If you travel to Galicia or the north of Portugal and observe carefully some of its petroglyphs From the Bronze Age you will find representations of ships. Back in the day, thousands of years ago, someone carved them into the rock to show the silhouette of ships, sometimes with decorations, crew members, oars and even something resembling sails. The really surprising thing about these pieces is that, deep down, they have little of ‘surprising’ about them. In the southern region of Scandinavia (Denmark and Sweden) archaeologists have documented thousands of engravings similar, which leaves one question: How the hell do you explain this coincidence?
Now at last we have answers.
Connecting dots. Recently a group of researchers led by Marta Díaz-Guardaminofrom the University of Durham, embarked on a peculiar project: analyzing the rock art samples located in a dozen deposits distributed throughout the northwest of the Iberian Peninsula, more specifically in Galicia and the north of Portugal. They then compared them with other engravings located in Denmark and Sweden. It was not a capricious or random job. All the pieces shared a common link: they showed representations of ships.
What did they find out? That beyond representing boats, the two samples (both the Scandinavian and the Iberian) have certain details in common, “design characteristics” that are repeated despite the hundreds of kilometers that separate Sweden from the Galician coast. Which is it? The archaeologists mainly identified decorations located at the ends of the boats with birds or ‘S’-shaped layouts, as well as representations of rigging, oars and sails.
“The study identifies important typological and iconographic parallels between images from the northwest of the Iberian Peninsula and the Nordic ones,” they detail in the article that have been published in Plos One with their conclusions and in which they highlight the existence of “numerous and surprising” coincidences between the samples.
“While several of the carved images of ships identified at coastal and river sites on the Atlantic coast of the peninsula are very rudimentary and difficult to interpret, there is no doubt that there are parallels with ships that can be dated within Scandinavian chronologies.
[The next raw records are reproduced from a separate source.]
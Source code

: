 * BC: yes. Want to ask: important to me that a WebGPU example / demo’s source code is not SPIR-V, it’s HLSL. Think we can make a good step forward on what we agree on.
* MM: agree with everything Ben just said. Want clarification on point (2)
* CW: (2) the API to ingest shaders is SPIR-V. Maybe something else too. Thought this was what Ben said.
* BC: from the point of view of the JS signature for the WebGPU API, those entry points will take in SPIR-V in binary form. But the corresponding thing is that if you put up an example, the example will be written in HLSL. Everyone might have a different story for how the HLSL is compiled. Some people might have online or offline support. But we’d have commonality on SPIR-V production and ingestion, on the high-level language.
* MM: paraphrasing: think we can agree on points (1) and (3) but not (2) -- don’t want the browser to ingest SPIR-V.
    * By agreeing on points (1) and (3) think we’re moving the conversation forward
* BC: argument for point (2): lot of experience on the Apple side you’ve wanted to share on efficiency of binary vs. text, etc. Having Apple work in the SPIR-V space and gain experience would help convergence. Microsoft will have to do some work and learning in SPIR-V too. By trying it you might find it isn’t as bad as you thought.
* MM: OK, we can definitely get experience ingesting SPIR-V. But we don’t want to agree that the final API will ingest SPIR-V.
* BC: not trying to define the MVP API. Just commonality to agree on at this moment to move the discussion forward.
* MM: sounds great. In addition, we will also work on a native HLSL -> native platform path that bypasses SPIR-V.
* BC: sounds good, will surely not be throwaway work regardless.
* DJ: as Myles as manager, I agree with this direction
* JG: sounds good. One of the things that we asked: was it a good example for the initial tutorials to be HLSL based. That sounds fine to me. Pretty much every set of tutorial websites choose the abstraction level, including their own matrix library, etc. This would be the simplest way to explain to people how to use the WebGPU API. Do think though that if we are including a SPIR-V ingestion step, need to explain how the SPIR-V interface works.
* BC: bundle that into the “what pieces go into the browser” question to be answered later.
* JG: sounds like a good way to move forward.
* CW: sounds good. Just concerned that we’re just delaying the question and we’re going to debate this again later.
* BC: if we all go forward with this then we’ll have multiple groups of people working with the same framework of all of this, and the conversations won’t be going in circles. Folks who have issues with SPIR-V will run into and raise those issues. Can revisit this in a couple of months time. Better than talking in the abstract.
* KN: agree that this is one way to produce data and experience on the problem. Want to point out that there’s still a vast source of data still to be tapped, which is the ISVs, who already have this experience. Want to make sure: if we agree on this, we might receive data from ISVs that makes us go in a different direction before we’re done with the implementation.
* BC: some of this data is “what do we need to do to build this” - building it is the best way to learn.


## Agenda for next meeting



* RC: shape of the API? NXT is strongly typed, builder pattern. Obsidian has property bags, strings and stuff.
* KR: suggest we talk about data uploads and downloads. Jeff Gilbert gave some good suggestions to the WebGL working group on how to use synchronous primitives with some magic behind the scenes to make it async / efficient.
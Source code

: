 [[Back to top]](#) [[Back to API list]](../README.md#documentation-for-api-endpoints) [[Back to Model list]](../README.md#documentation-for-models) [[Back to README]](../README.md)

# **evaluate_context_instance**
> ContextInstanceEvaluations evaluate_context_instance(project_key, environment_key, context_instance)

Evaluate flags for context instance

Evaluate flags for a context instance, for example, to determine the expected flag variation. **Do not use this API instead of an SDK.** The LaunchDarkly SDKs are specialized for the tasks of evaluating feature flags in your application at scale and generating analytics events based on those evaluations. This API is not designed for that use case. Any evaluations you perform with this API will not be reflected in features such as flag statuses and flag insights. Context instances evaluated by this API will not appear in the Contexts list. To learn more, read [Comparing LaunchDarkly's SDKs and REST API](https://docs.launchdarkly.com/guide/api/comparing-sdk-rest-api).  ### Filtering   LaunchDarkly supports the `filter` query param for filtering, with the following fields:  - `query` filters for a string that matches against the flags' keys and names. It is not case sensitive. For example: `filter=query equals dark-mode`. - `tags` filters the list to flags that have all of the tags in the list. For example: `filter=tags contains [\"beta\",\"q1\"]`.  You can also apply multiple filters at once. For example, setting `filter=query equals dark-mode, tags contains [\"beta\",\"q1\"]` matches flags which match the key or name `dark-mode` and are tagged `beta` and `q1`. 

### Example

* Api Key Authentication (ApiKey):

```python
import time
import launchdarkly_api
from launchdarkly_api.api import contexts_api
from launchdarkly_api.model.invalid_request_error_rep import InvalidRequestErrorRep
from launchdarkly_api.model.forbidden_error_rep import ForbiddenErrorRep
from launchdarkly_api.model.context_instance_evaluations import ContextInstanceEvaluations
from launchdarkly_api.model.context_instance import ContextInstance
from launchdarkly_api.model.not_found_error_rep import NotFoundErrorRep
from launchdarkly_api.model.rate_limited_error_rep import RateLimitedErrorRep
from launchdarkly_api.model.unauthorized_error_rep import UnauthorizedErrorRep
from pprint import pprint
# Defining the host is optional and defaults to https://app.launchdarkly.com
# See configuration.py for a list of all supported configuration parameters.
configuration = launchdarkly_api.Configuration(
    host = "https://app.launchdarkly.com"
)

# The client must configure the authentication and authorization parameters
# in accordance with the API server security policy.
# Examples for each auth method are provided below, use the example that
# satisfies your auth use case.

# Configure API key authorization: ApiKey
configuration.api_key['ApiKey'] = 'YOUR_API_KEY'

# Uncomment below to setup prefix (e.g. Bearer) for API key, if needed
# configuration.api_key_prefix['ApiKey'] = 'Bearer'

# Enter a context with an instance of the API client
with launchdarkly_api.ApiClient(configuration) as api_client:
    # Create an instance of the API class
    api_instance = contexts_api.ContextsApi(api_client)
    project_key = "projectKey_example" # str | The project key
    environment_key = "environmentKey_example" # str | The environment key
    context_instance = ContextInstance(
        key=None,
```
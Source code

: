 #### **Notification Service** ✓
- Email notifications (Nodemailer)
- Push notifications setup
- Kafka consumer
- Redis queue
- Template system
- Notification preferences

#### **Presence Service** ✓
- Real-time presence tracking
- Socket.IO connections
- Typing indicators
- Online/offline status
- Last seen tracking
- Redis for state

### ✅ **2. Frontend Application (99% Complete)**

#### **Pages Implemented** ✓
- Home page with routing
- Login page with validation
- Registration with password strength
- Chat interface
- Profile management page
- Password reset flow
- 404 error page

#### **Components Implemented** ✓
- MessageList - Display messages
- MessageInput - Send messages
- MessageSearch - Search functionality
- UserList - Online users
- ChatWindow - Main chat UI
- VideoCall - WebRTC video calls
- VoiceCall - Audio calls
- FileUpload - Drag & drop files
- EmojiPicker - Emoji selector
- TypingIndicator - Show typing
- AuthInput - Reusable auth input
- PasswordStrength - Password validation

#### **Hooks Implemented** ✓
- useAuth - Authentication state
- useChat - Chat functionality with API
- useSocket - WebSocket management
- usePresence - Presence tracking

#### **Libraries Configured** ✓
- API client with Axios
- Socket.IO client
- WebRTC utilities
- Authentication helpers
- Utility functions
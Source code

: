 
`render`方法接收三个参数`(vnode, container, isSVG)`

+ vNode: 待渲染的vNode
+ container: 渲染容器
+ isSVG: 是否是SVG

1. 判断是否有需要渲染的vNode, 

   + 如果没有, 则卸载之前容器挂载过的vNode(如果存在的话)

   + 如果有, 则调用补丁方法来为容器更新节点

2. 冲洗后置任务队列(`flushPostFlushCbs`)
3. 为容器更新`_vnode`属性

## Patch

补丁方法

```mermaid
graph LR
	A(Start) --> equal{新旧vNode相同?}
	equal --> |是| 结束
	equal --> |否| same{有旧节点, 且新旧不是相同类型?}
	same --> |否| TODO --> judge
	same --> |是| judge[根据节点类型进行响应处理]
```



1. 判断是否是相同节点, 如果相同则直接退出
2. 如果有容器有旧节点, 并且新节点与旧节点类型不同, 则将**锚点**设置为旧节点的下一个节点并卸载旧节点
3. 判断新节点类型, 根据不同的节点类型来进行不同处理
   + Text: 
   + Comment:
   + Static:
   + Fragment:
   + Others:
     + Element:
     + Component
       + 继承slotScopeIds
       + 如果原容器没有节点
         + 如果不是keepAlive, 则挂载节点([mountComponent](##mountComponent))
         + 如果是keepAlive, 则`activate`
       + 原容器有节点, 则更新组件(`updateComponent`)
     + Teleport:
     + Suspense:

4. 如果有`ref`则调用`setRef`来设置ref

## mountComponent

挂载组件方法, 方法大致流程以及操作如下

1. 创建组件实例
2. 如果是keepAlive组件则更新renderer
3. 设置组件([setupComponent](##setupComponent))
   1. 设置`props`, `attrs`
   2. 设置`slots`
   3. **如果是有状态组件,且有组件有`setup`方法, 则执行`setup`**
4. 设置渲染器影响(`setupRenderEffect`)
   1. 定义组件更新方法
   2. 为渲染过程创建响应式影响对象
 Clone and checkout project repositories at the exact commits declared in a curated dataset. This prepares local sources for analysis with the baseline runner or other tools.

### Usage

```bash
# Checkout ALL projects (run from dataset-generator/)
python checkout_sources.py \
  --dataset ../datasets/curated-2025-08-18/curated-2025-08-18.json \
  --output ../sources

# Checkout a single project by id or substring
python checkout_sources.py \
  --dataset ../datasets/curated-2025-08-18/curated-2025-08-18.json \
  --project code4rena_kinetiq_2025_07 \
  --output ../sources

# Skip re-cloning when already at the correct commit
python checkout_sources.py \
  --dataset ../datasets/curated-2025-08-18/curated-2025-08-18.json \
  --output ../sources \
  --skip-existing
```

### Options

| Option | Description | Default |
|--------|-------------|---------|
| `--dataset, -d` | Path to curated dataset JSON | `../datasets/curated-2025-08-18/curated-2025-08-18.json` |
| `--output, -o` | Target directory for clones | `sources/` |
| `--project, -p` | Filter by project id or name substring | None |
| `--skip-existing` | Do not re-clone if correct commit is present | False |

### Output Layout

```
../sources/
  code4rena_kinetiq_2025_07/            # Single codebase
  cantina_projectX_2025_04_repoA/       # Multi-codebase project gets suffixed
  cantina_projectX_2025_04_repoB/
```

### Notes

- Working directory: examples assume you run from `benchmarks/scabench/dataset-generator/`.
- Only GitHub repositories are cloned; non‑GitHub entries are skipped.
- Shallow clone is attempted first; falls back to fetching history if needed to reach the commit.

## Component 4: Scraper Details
In addition to the decorations on the ends of the ships (such as birds and ‘S’ drawings), they include shapes similar to ‘mushrooms’, ‘cult axes’ or ‘sails’ located in the center of the ship or that decorate the ends or knobs of bronze knives”.


Old-fashioned globalization. With his analysis, Díaz-Guardamino pursued two objectives: to understand whether the engravings were related to each other and, if so, what that tells us about the Bronze Age. Now researchers believe they have valuable proof that “ideas and technologies were shared across Europe” millennia ago through maritime connections and cultural ties.
Not only that. They believe that the engravings reveal something to us much more important: that ships were not a simple means of transportation with which to cross seas. They also had a “symbolic importance linked to rituals and beliefs.”
“The shared iconography supports hypotheses about long-distance connectivity and maritime trade networks in Atlantic Europe, particularly regarding the movement of metals such as copper and tin,” abound the authors of the article before remembering that almost all the deposits in Iberia share another peculiarity: they are close to navigable waterways, whether rivers or the sea. Specifically, they have studied carvings from Viana, Caminha, Monterrei and Oia.
Experienced sailors. In the opinion of experts, the “high level of technical detail” they have documented provides a new perspective on navigation capacity in the Bronze Age. Especially since in the engravings you can see boats that include oars, crew, masts, rigging and curved hulls, a detail that supports the hypothesis that the use of ships with sail was widespread on the Atlantic coast. The presence of cosmological symbols also tells us about a “shared concern” for solar mythology and travel.




Fine-tuning the chronological shot. The research is not interesting only for what it reveals about the parallels between both regions. It is also because it helps us better understand the Iberian petroglyphs. More than 20,000 representations of Bronze Age ships have been discovered in Scandinavia, but in the northwest of the peninsula experts have struggled to date them.
Thanks to their comparison and examination with high-resolution laser scanning, three-dimensional photogrammetry, RTI and GIS, the researchers believe that the Galicia and northern Portugal samples can be dated to the Late Bronze Age, around 1300-800 BC, a framework consistent with known Scandinavian maritime technologies. “Sea travel covered great distances and helped share cultural ideas across thousands of miles.”
For researchers, it does not matter whether the Iberian petroglyphs were recorded by local sailors who assimilated foreign naval technology or were created by navigators who came from abroad and were passing through what is now Galicia and northern Portugal. The key, in his view, is that coastal communities “were actively involved in extensive long-distance maritime networks.”